Ishvaratva in Sanskrit language is an abstract noun meaning 'godhood', it also means divinity.

Purushottama (the Lord) conceals and also manifests the qualities at His will, He conceals his qualities like Ananda ('bliss') and Ishvaratva ('Lordship') in the Jivas ('Individual Souls') and also conceals His quality of Consciousness in this material world.

The Chidabhasa which constitutes Ishvaratva is almost an exact likeness of true consciousness on account of its being associated with Prakrti in equilibrium and consequently unperturbed by the gunas in action. He is Saguna Brahman whilst true consciousness is Nirguna Brahman.

Ishvaratva is only from the standpoint of Jivatva. Both, Ishvaratva and Jivatva, are the apparent modifications of the Atman or Brahman. Though of mutually opposed qualities they are denoted by word tvam, the Atman as qualified by the mental states such as 'waking', 'dream' and 'dreamless sleep. The Mahavakya, Tat Tvam Asi affirms the identity between Brahman, Jiva and Ishvara  (Vivekachudamani 243-244).

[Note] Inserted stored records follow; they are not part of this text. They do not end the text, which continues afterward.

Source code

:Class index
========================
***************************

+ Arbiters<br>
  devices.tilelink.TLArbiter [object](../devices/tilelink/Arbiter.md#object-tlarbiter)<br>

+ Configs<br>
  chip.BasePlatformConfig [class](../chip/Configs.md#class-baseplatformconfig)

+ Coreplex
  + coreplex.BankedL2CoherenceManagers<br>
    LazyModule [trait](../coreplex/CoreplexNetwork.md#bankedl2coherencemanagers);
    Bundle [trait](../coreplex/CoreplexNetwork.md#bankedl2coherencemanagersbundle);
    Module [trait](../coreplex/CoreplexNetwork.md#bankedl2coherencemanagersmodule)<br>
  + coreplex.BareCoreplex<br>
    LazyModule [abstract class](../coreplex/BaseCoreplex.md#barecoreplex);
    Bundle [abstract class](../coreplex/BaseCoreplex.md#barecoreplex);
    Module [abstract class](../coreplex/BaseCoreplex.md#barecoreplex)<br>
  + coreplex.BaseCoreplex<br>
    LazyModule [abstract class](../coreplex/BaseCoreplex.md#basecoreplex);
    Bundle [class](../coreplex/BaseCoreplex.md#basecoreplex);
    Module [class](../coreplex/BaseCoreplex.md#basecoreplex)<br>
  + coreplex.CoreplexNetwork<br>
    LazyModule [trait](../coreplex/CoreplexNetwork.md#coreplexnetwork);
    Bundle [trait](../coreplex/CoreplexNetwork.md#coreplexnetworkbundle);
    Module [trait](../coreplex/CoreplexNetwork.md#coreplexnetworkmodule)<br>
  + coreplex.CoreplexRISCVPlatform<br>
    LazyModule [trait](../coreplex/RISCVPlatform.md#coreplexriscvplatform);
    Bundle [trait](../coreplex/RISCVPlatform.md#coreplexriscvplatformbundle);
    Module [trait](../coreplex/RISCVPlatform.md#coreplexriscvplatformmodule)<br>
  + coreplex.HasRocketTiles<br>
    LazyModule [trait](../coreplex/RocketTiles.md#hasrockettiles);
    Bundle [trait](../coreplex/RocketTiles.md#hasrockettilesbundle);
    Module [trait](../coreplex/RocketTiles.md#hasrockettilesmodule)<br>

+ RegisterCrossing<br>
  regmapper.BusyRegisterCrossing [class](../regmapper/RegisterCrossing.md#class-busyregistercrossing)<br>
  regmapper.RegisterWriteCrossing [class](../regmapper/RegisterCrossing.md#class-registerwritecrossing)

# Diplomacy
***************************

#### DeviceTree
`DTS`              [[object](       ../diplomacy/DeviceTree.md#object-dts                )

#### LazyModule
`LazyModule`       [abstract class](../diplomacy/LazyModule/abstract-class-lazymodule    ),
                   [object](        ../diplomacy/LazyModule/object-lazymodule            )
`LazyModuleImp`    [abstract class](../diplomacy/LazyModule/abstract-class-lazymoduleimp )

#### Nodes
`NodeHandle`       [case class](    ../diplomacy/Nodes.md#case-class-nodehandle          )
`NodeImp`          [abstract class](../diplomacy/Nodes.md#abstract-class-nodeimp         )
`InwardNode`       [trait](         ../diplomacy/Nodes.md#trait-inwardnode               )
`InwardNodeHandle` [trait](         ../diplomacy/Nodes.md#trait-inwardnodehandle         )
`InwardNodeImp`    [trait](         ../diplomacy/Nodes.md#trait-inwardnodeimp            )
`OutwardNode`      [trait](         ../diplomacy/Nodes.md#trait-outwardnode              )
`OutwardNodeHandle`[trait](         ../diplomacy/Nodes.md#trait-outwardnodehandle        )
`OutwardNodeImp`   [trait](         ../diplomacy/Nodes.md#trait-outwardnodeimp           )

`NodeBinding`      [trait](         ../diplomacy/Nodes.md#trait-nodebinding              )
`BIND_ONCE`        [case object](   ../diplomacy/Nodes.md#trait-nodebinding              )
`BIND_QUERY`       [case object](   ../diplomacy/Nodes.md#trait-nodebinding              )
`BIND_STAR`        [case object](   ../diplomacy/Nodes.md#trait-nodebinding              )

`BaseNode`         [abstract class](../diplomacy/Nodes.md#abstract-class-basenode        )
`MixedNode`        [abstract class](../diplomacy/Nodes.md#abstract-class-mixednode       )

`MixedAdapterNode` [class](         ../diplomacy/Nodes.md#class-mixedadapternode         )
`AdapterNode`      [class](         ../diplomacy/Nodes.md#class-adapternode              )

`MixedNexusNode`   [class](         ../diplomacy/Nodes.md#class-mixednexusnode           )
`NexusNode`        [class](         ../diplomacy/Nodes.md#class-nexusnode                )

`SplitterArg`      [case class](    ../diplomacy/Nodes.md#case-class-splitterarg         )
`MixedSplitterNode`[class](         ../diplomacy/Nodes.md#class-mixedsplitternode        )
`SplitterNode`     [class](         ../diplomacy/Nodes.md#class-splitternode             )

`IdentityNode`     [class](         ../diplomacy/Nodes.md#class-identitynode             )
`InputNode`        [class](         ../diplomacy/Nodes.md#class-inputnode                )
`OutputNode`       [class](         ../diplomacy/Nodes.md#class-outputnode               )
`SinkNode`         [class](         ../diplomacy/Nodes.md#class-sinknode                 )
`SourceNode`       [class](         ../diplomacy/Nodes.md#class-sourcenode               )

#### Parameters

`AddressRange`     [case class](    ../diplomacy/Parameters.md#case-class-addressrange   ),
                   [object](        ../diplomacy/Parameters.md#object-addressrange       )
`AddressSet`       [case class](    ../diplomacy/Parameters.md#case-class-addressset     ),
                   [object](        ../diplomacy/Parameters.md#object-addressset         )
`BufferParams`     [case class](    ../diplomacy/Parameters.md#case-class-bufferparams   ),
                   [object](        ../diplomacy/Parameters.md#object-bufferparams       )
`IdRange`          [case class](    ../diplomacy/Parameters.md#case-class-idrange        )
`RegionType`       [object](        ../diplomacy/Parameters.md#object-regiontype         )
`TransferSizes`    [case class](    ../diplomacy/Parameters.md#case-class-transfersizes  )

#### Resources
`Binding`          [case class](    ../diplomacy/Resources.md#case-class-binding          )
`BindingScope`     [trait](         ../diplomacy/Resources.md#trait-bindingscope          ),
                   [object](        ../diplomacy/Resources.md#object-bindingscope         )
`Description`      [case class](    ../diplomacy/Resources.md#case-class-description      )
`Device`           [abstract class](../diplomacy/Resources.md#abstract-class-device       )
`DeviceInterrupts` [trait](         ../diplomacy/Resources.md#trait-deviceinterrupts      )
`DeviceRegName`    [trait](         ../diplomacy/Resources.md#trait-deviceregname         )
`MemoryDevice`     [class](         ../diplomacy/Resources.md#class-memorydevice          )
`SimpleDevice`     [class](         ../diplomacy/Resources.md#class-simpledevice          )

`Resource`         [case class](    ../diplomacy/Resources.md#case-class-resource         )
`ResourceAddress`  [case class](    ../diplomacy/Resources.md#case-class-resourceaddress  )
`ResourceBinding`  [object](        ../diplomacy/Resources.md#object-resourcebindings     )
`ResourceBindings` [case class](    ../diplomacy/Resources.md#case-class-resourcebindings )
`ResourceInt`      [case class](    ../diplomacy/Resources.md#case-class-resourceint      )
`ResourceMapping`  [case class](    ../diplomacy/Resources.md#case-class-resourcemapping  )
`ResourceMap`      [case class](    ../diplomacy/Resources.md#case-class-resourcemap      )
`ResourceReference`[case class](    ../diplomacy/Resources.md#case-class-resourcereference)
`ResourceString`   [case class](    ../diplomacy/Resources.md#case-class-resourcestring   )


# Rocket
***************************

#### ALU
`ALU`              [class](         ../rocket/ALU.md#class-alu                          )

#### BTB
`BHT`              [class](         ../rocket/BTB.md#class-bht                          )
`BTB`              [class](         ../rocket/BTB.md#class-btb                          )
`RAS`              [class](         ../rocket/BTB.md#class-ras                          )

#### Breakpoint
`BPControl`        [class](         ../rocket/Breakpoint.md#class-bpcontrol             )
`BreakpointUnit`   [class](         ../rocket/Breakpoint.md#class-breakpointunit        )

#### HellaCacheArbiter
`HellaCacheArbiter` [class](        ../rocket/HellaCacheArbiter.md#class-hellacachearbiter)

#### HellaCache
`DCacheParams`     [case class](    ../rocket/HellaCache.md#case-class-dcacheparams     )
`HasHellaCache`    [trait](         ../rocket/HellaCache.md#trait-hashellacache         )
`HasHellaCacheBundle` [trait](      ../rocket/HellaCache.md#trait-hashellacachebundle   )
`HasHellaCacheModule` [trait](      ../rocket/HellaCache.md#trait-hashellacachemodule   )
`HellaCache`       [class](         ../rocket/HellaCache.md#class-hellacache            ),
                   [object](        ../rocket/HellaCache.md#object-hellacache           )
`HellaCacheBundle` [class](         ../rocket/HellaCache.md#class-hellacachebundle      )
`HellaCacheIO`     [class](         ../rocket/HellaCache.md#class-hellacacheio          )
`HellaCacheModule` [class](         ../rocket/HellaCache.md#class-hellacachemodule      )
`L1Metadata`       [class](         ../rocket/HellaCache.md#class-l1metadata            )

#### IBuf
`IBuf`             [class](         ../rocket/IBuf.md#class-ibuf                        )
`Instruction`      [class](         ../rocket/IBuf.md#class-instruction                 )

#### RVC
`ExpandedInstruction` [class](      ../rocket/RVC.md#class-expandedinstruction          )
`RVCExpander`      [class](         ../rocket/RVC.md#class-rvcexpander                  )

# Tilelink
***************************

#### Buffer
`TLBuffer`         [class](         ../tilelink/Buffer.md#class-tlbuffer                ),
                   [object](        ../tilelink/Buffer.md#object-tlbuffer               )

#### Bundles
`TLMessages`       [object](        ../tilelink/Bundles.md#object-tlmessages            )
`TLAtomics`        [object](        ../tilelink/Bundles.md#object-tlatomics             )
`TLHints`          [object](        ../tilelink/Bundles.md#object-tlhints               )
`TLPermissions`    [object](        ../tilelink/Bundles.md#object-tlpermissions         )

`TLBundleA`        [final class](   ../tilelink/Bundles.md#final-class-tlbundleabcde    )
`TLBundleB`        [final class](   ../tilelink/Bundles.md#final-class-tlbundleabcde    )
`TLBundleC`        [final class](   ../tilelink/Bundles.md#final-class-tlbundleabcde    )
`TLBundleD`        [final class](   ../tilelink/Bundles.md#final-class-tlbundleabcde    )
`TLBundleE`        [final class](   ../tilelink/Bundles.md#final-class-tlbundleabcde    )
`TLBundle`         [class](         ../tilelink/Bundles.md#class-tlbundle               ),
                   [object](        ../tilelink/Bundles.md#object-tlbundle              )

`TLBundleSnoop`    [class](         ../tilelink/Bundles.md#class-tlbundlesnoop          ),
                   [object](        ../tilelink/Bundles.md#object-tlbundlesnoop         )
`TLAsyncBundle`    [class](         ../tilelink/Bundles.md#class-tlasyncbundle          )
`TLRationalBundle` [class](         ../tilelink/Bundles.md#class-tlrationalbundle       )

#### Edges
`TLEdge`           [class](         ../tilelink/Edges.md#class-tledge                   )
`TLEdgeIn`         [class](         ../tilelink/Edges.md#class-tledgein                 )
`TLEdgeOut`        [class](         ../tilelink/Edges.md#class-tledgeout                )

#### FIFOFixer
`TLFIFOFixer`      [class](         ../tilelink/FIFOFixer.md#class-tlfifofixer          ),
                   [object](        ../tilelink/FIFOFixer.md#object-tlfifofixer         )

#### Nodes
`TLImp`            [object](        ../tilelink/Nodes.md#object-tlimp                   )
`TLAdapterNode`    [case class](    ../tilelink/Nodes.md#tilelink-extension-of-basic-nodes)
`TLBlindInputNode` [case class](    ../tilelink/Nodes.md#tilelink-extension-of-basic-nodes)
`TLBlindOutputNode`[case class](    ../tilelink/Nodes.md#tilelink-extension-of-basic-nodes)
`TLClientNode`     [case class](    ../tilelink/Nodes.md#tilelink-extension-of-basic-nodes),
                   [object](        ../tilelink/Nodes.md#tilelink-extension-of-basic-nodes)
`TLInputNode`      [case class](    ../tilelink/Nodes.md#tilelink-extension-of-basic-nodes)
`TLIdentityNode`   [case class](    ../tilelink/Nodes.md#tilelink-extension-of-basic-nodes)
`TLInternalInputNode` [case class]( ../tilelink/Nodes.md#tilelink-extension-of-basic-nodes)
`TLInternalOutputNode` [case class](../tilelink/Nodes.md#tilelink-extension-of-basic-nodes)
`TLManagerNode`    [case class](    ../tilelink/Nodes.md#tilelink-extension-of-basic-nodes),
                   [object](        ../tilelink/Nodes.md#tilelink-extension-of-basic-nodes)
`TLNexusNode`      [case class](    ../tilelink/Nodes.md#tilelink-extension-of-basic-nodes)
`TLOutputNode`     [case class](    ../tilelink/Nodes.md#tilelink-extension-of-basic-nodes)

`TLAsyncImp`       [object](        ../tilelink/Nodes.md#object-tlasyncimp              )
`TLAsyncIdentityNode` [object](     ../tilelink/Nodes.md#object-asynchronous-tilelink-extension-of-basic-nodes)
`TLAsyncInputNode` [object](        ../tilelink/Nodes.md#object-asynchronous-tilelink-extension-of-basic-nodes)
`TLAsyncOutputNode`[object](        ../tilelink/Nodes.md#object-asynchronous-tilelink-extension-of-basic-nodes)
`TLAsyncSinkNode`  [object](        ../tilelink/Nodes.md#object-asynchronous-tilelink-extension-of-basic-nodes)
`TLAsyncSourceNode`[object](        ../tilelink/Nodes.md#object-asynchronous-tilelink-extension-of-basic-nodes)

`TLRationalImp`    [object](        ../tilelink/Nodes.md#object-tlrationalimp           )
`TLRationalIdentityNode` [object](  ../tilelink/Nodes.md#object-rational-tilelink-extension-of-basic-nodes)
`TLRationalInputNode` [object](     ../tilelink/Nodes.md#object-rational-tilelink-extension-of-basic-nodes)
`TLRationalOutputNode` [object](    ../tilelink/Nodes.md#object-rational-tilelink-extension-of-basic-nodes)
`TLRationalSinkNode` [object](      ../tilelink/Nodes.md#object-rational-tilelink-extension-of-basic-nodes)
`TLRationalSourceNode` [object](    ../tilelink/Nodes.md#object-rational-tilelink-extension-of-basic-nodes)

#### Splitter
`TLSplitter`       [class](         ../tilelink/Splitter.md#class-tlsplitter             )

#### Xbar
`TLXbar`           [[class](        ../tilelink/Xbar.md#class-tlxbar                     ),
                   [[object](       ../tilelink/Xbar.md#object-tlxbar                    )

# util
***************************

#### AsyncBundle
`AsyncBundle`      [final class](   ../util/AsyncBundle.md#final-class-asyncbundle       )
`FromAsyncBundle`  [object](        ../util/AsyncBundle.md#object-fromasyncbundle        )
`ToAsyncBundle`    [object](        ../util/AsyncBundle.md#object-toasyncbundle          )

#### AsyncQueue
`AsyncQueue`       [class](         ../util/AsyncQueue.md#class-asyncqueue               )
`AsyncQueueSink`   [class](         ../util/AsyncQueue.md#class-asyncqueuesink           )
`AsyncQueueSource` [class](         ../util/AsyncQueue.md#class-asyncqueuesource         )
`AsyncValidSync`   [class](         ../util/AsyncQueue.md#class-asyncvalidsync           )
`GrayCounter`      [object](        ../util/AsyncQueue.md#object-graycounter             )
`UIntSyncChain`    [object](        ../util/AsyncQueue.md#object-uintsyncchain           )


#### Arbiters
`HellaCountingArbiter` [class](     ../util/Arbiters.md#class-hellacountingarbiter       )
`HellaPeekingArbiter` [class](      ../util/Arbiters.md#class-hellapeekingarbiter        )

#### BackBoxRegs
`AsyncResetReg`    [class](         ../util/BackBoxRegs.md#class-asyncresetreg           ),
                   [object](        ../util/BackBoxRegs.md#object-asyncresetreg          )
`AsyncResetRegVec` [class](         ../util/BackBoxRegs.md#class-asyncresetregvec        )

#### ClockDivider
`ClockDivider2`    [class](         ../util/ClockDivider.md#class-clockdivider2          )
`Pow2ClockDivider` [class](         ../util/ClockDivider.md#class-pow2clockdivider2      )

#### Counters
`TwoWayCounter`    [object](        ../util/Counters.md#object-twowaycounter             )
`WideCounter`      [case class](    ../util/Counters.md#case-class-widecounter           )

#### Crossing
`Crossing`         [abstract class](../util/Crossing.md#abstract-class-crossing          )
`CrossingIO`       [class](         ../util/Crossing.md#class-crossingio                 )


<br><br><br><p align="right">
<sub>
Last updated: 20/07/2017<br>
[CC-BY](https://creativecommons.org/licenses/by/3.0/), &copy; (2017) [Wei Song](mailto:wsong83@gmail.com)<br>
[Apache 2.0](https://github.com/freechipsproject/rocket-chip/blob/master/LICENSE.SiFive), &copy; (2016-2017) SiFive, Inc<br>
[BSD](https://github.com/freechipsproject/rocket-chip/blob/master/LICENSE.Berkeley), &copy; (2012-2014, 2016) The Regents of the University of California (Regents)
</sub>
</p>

Self-luminosity means being directly cognizable without dependence on anything else; and being different from that is hetu ('proximal or concomitant cause'). The assumed difference between Brahman that is cognized and the Brahman that cognizes is imaginary (kalpanika) because in reality there is no difference. The assumed difference between Brahman on the one hand and Jiva and Ishvara on the other is not based on luminosity but on other dharmas (jivatva and ishvaratva) (Advaita-siddhi 22-23).Ishvaratva is due to the Upadhi of Avidya. By the Upadhis that are avidyatmaka, attatvika and kalpanika'' by creating divisions in the divisionless and partless Brahman when in reality no divisions whatsoever exist. Sankara in his Bhashya on Brahma Sutra 2.1.14 explains that name and form constitute the seeds of the entire expanse of phenomenal existence, and which are conjured up by nescience. The omniscient God i.e. Brahman, who diversifies the seed (Shvetashvatara Upanishad VI.12), who manifests names and forms (Chandogya Upanishad VI.iii.2) and creates all forms, gives them names (and entering into them) (Taittirya Aranyaka III.xii.7), is different from them.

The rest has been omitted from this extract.